Gossamer Forum
Home : Products : Gossamer Links : Pre Sales :

Dmoz dumps

Quote Reply
Dmoz dumps
What is the usual listing content of sites in dmoz dumps. I know they contain site name and url.

What else?

site descriptions, email contact info of site owners?

I'm considering using a dmoz chunk and I dont want a database full of holes, so I'd like to know to plan what to leave out/include in a database.

Thanks.
Quote Reply
Re: [roman365] Dmoz dumps In reply to
It imports:

Title
Description
URL

Cheers

Andy (mod)
andy@ultranerds.co.uk
Want to give me something back for my help? Please see my Amazon Wish List
GLinks ULTRA Package | GLinks ULTRA Package PRO
Links SQL Plugins | Website Design and SEO | UltraNerds | ULTRAGLobals Plugin | Pre-Made Template Sets | FREE GLinks Plugins!
Quote Reply
Re: [Andy] Dmoz dumps In reply to
Looks like I'd be going for a slimmed down db then, no way I'd fill in all those contacts for email! Crazy

Unless someone knows a tool to do this, which I doubt is possible.

Thanks again.
Quote Reply
Re: [roman365] Dmoz dumps In reply to
Its possible to write a simple Perl script, that would go through each link, and look up the Whois record for the link in question. My 'Spider' plugin uses this kind of method, to find the contact email addresses, if nothing is defined in the meta tags.

Cheers

Andy (mod)
andy@ultranerds.co.uk
Want to give me something back for my help? Please see my Amazon Wish List
GLinks ULTRA Package | GLinks ULTRA Package PRO
Links SQL Plugins | Website Design and SEO | UltraNerds | ULTRAGLobals Plugin | Pre-Made Template Sets | FREE GLinks Plugins!
Quote Reply
Re: [Andy] Dmoz dumps In reply to
That sounds pretty cool, way beyond my abilities.

So your spider fills in contact name and email? What about where the contacts are say a webhost admin etc. instead of owner, but theres prob no way around that?

How much would a script to backtrack a links sql db for contacts cost?

Can your spider be used for adding domains to db?
Quote Reply
Re: [roman365] Dmoz dumps In reply to
P.S. - does such a script exist for current links 2?

I have need of something like that right now. Got a db of about 800 links pulled from dmoz and only about 200 have contact info at moment, was doing it manually :(
Quote Reply
Re: [roman365] Dmoz dumps In reply to
Quote:
So your spider fills in contact name and email? What about where the contacts are say a webhost admin etc. instead of owner, but theres prob no way around that?

To an extent.
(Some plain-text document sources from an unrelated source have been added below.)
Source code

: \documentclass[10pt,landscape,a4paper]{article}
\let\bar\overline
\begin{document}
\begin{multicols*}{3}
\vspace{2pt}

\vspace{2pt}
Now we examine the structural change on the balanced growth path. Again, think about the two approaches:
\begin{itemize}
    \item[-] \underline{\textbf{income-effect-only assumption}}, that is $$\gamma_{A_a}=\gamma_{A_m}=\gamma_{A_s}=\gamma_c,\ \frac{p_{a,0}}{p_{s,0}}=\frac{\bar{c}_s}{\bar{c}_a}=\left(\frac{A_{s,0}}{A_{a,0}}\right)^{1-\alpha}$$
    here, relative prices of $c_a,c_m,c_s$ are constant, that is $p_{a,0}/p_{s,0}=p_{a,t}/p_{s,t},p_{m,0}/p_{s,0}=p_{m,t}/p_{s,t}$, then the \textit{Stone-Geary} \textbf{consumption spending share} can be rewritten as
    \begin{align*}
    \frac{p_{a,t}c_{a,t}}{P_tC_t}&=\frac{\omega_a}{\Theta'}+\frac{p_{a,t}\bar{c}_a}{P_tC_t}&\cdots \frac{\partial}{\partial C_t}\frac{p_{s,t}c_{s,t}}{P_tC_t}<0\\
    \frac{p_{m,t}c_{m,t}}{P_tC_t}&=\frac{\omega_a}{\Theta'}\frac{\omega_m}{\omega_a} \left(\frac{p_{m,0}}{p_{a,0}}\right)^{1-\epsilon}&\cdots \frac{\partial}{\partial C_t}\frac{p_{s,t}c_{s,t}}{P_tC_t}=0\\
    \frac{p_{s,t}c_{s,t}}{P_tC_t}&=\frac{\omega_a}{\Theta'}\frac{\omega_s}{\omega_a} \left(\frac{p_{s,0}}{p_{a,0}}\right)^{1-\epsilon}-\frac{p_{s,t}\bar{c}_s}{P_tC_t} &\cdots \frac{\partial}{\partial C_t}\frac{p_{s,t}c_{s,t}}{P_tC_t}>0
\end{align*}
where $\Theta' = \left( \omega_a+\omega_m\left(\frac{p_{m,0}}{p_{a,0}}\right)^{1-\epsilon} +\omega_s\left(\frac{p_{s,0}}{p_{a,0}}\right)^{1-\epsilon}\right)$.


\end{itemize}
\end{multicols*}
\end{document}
You have to define which page to start from (i.e http://www.linkssql.net/test.html), and then the spider will grab the URL's from that page.

Its *not* automated.

Quote:
How much would a script to backtrack a links sql db for contacts cost?

Well, if you needed it, I could do it fro $50US. This would basically backtrack the Author and Email for each of the links that don't already have a value.

Please send me a PM if you interested in me doing this work.

Cheers

Andy (mod)
andy@ultranerds.co.uk
Want to give me something back for my help? Please see my Amazon Wish List
GLinks ULTRA Package | GLinks ULTRA Package PRO
Links SQL Plugins | Website Design and SEO | UltraNerds | ULTRAGLobals Plugin | Pre-Made Template Sets | FREE GLinks Plugins!
Quote Reply
Re: [roman365] Dmoz dumps In reply to
In Reply To:
P.S. - does such a script exist for current links 2?

I have need of something like that right now. Got a db of about 800 links pulled from dmoz and only about 200 have contact info at moment, was doing it manually :(

Afraid not. Links 2 is pretty dated in terms of development now. Most of us programers (bar a few) are concentrating a lot more on LinksSQL, as its a lot more flexible.

Cheers

Andy (mod)
andy@ultranerds.co.uk
Want to give me something back for my help? Please see my Amazon Wish List
GLinks ULTRA Package | GLinks ULTRA Package PRO
Links SQL Plugins | Website Design and SEO | UltraNerds | ULTRAGLobals Plugin | Pre-Made Template Sets | FREE GLinks Plugins!
Quote Reply
Re: [Andy] Dmoz dumps In reply to
I may seriously take you up on writing that script in a few weeks.

It'll depend on me going for links sql, which I'll know more definately whether I'm going to do soon.

I'll be in touch :)
Quote Reply
Re: [Andy] Dmoz dumps In reply to
OK Andy - you have a contract from me to do exactly that then.

Go for it and will pay you. I didn't know you could do that !!!!

Get to it mate...

Paul
Quote Reply
Re: [Andy] Dmoz dumps In reply to
re: whois

Andy, I don't want to rain on anyone's parade... but most whois access is now blocked. There is no way to automatically look that data up. Manually you need to enter some graphic code, or otherwise interact with the terminal. It's really killed some of the stuff I've been doing for years to maintain my domain lists -- for my own domain names, not even quasi-ethical harvesting of other data.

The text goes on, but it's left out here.